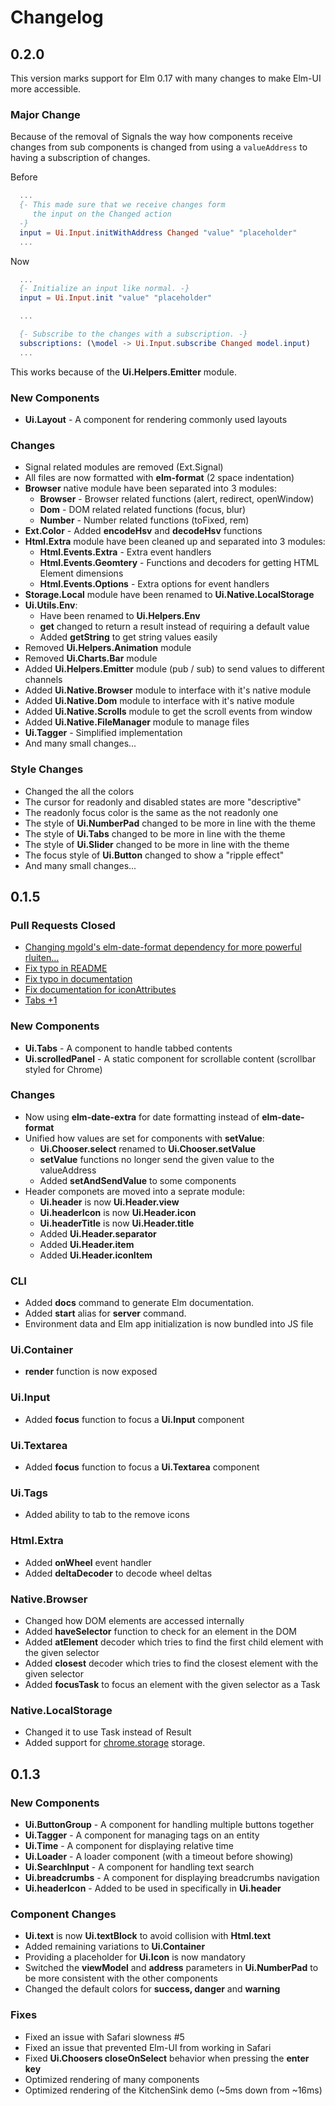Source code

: # Changelog

## 0.2.0
This version marks support for Elm 0.17 with many changes to make Elm-UI more
accessible.

### Major Change
Because of the removal of Signals the way how components receive changes from sub
components is changed from using a `valueAddress` to having a subscription of changes.

Before
```elm
  ...
  {- This made sure that we receive changes form
     the input on the Changed action
  -}
  input = Ui.Input.initWithAddress Changed "value" "placeholder"
  ...
```

Now
```elm
  ...
  {- Initialize an input like normal. -}
  input = Ui.Input.init "value" "placeholder"

  ...

  {- Subscribe to the changes with a subscription. -}
  subscriptions: (\model -> Ui.Input.subscribe Changed model.input)
  ...
```

This works because of the **Ui.Helpers.Emitter** module.

### New Components
- **Ui.Layout** - A component for rendering commonly used layouts

### Changes
- Signal related modules are removed (Ext.Signal)
- All files are now formatted with **elm-format** (2 space indentation)
- **Browser** native module have been separated into 3 modules:
  - **Browser** - Browser related functions (alert, redirect, openWindow)
  - **Dom** - DOM related related functions (focus, blur)
  - **Number** - Number related functions (toFixed, rem)
- **Ext.Color** - Added **encodeHsv** and **decodeHsv** functions
- **Html.Extra** module have been cleaned up and separated into 3 modules:
  - **Html.Events.Extra** - Extra event handlers
  - **Html.Events.Geomtery** - Functions and decoders for getting HTML Element dimensions
  - **Html.Events.Options** - Extra options for event handlers
- **Storage.Local** module have been renamed to **Ui.Native.LocalStorage**
- **Ui.Utils.Env**:
  - Have been renamed to **Ui.Helpers.Env**
  - **get** changed to return a result instead of requiring a default value
  - Added **getString** to get string values easily
- Removed **Ui.Helpers.Animation** module
- Removed **Ui.Charts.Bar** module
- Added **Ui.Helpers.Emitter** module (pub / sub) to send values to different channels
- Added **Ui.Native.Browser** module to interface with it's native module
- Added **Ui.Native.Dom** module to interface with it's native module
- Added **Ui.Native.Scrolls** module to get the scroll events from window
- Added **Ui.Native.FileManager** module to manage files
- **Ui.Tagger** - Simplified implementation
- And many small changes...

### Style Changes
- Changed the all the colors
- The cursor for readonly and disabled states are more "descriptive"
- The readonly focus color is the same as the not readonly one
- The style of **Ui.NumberPad** changed to be more in line with the theme
- The style of **Ui.Tabs** changed to be more in line with the theme
- The style of **Ui.Slider** changed to be more in line with the theme
- The focus style of **Ui.Button** changed to show a "ripple effect"
- And many small changes...

## 0.1.5

### Pull Requests Closed
- [Changing mgold's elm-date-format dependency for more powerful rluiten…](https://github.com/gdotdesign/elm-ui/pull/17)
- [Fix typo in README](https://github.com/gdotdesign/elm-ui/pull/15)
- [Fix typo in documentation](https://github.com/gdotdesign/elm-ui/pull/14)
- [Fix documentation for iconAttributes](https://github.com/gdotdesign/elm-ui/pull/13)
- [Tabs +1](https://github.com/gdotdesign/elm-ui/issues/20)

### New Components
- **Ui.Tabs** - A component to handle tabbed contents
- **Ui.scrolledPanel** - A static component for scrollable content (scrollbar styled for Chrome)

### Changes
- Now using **elm-date-extra** for date formatting instead of **elm-date-format**
- Unified how values are set for components with **setValue**:
  - **Ui.Chooser.select** renamed to **Ui.Chooser.setValue**
  - **setValue** functions no longer send the given value to the valueAddress
  - Added **setAndSendValue** to some components
- Header componets are moved into a seprate module:
  - **Ui.header** is now **Ui.Header.view**
  - **Ui.headerIcon** is now **Ui.Header.icon**
  - **Ui.headerTitle** is now **Ui.Header.title**
  - Added **Ui.Header.separator**
  - Added **Ui.Header.item**
  - Added **Ui.Header.iconItem**

### CLI
- Added **docs** command to generate Elm documentation.
- Added **start** alias for **server** command.
- Environment data and Elm app initialization is now bundled into JS file

### Ui.Container
- **render** function is now exposed

### Ui.Input
- Added **focus** function to focus a **Ui.Input** component

### Ui.Textarea
- Added **focus** function to focus a **Ui.Textarea** component

### Ui.Tags
- Added ability to tab to the remove icons

### Html.Extra
- Added **onWheel** event handler
- Added **deltaDecoder** to decode wheel deltas

### Native.Browser
- Changed how DOM elements are accessed internally
- Added **haveSelector** function to check for an element in the DOM
- Added **atElement** decoder which tries to find the first child element with the given selector
- Added **closest** decoder which tries to find the closest element with the given selector
- Added **focusTask** to focus an element with the given selector as a Task

### Native.LocalStorage
- Changed it to use Task instead of Result
- Added support for [chrome.storage](https://developer.chrome.com/extensions/storage) storage.

## 0.1.3

### New Components
- **Ui.ButtonGroup** - A component for handling multiple buttons together
- **Ui.Tagger** - A component for managing tags on an entity
- **Ui.Time** - A component for displaying relative time
- **Ui.Loader** - A loader component (with a timeout before showing)
- **Ui.SearchInput** - A component for handling text search
- **Ui.breadcrumbs** - A component for displaying breadcrumbs navigation
- **Ui.headerIcon** - Added to be used in specifically in **Ui.header**

### Component Changes
- **Ui.text** is now **Ui.textBlock** to avoid collision with **Html.text**
- Added remaining variations to **Ui.Container**
- Providing a placeholder for **Ui.Icon** is now mandatory
- Switched the **viewModel** and **address** parameters in **Ui.NumberPad**
  to be more consistent with the other components
- Changed the default colors for **success, danger** and **warning**

### Fixes
- Fixed an issue with Safari slowness #5
- Fixed an issue that prevented Elm-UI from working in Safari
- Fixed **Ui.Choosers closeOnSelect** behavior when pressing the **enter key**
- Optimized rendering of many components
- Optimized rendering of the KitchenSink demo (~5ms down from ~16ms)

WHAT NEEDS TO BE DONE: Retype the data above as given, letting no picture into the copy.

TASK RESULT:
Source code

: # Changelog

## 0.2.0
This version marks support for Elm 0.17 with many changes to make Elm-UI more
accessible.

### Major Change
Because of the removal of Signals the way how components receive changes from sub
components is changed from using a `valueAddress` to having a subscription of changes.

Before
```elm
  ...
  {- This made sure that we receive changes form
     the input on the Changed action
  -}
  input = Ui.Input.initWithAddress Changed "value" "placeholder"
  ...
```

Now
```elm
  ...
  {- Initialize an input like normal. -}
  input = Ui.Input.init "value" "placeholder"

  ...

  {- Subscribe to the changes with a subscription. -}
  subscriptions: (\model -> Ui.Input.subscribe Changed model.input)
  ...
```

This works because of the **Ui.Helpers.Emitter** module.

### New Components
- **Ui.Layout** - A component for rendering commonly used layouts

### Changes
- Signal related modules are removed (Ext.Signal)
- All files are now formatted with **elm-format** (2 space indentation)
- **Browser** native module have been separated into 3 modules:
  - **Browser** - Browser related functions (alert, redirect, openWindow)
  - **Dom** - DOM related related functions (focus, blur)
  - **Number** - Number related functions (toFixed, rem)
- **Ext.Color** - Added **encodeHsv** and **decodeHsv** functions
- **Html.Extra** module have been cleaned up and separated into 3 modules:
  - **Html.Events.Extra** - Extra event handlers
  - **Html.Events.Geomtery** - Functions and decoders for getting HTML Element dimensions
  - **Html.Events.Options** - Extra options for event handlers
- **Storage.Local** module have been renamed to **Ui.Native.LocalStorage**
- **Ui.Utils.Env**:
  - Have been renamed to **Ui.Helpers.Env**
  - **get** changed to return a result instead of requiring a default value
  - Added **getString** to get string values easily
- Removed **Ui.Helpers.Animation** module
- Removed **Ui.Charts.Bar** module
- Added **Ui.Helpers.Emitter** module (pub / sub) to send values to different channels
- Added **Ui.Native.Browser** module to interface with it's native module
- Added **Ui.Native.Dom** module to interface with it's native module
- Added **Ui.Native.Scrolls** module to get the scroll events from window
- Added **Ui.Native.FileManager** module to manage files
- **Ui.Tagger** - Simplified implementation
- And many small changes...

### Style Changes
- Changed the all the colors
- The cursor for readonly and disabled states are more "descriptive"
- The readonly focus color is the same as the not readonly one
- The style of **Ui.NumberPad** changed to be more in line with the theme
- The style of **Ui.Tabs** changed to be more in line with the theme
- The style of **Ui.Slider** changed to be more in line with the theme
- The focus style of **Ui.Button** changed to show a "ripple effect"
- And many small changes...

## 0.1.5

### Pull Requests Closed
- [Changing mgold's elm-date-format dependency for more powerful rluiten…](https://github.com/gdotdesign/elm-ui/pull/17)
- [Fix typo in README](https://github.com/gdotdesign/elm-ui/pull/15)
- [Fix typo in documentation](https://github.com/gdotdesign/elm-ui/pull/14)
- [Fix documentation for iconAttributes](https://github.com/gdotdesign/elm-ui/pull/13)
- [Tabs +1](https://github.com/gdotdesign/elm-ui/issues/20)

### New Components
- **Ui.Tabs** - A component to handle tabbed contents
- **Ui.scrolledPanel** - A static component for scrollable content (scrollbar styled for Chrome)

### Changes
- Now using **elm-date-extra** for date formatting instead of **elm-date-format**
- Unified how values are set for components with **setValue**:
  - **Ui.Chooser.select** renamed to **Ui.Chooser.setValue**
  - **setValue** functions no longer send the given value to the valueAddress
  - Added **setAndSendValue** to some components
- Header componets are moved into a seprate module:
  - **Ui.header** is now **Ui.Header.view**
  - **Ui.headerIcon** is now **Ui.Header.icon**
  - **Ui.headerTitle** is now **Ui.Header.title**
  - Added **Ui.Header.separator**
  - Added **Ui.Header.item**
  - Added **Ui.Header.iconItem**

### CLI
- Added **docs** command to generate Elm documentation.
- Added **start** alias for **server** command.
- Environment data and Elm app initialization is now bundled into JS file

### Ui.Container
- **render** function is now exposed

### Ui.Input
- Added **focus** function to focus a **Ui.Input** component

### Ui.Textarea
- Added **focus** function to focus a **Ui.Textarea** component

### Ui.Tags
- Added ability to tab to the remove icons

### Html.Extra
- Added **onWheel** event handler
- Added **deltaDecoder** to decode wheel deltas

### Native.Browser
- Changed how DOM elements are accessed internally
- Added **haveSelector** function to check for an element in the DOM
- Added **atElement** decoder which tries to find the first child element with the given selector
- Added **closest** decoder which tries to find the closest element with the given selector
- Added **focusTask** to focus an element with the given selector as a Task

### Native.LocalStorage
- Changed it to use Task instead of Result
- Added support for [chrome.storage](https://developer.chrome.com/extensions/storage) storage.

## 0.1.3

### New Components
- **Ui.ButtonGroup** - A component for handling multiple buttons together
- **Ui.Tagger** - A component for managing tags on an entity
- **Ui.Time** - A component for displaying relative time
- **Ui.Loader** - A loader component (with a timeout before showing)
- **Ui.SearchInput** - A component for handling text search
- **Ui.breadcrumbs** - A component for displaying breadcrumbs navigation
- **Ui.headerIcon** - Added to be used in specifically in **Ui.header**

### Component Changes
- **Ui.text** is now **Ui.textBlock** to avoid collision with **Html.text**
- Added remaining variations to **Ui.Container**
- Providing a placeholder for **Ui.Icon** is now mandatory
- Switched the **viewModel** and **address** parameters in **Ui.NumberPad**
  to be more consistent with the other components
- Changed the default colors for **success, danger** and **warning**

### Fixes
- Fixed an issue with Safari slowness #5
- Fixed an issue that prevented Elm-UI from working in Safari
- Fixed **Ui.Choosers closeOnSelect** behavior when pressing the **enter key**
- Optimized rendering of many components
- Optimized rendering of the KitchenSink demo (~5ms down from ~16ms)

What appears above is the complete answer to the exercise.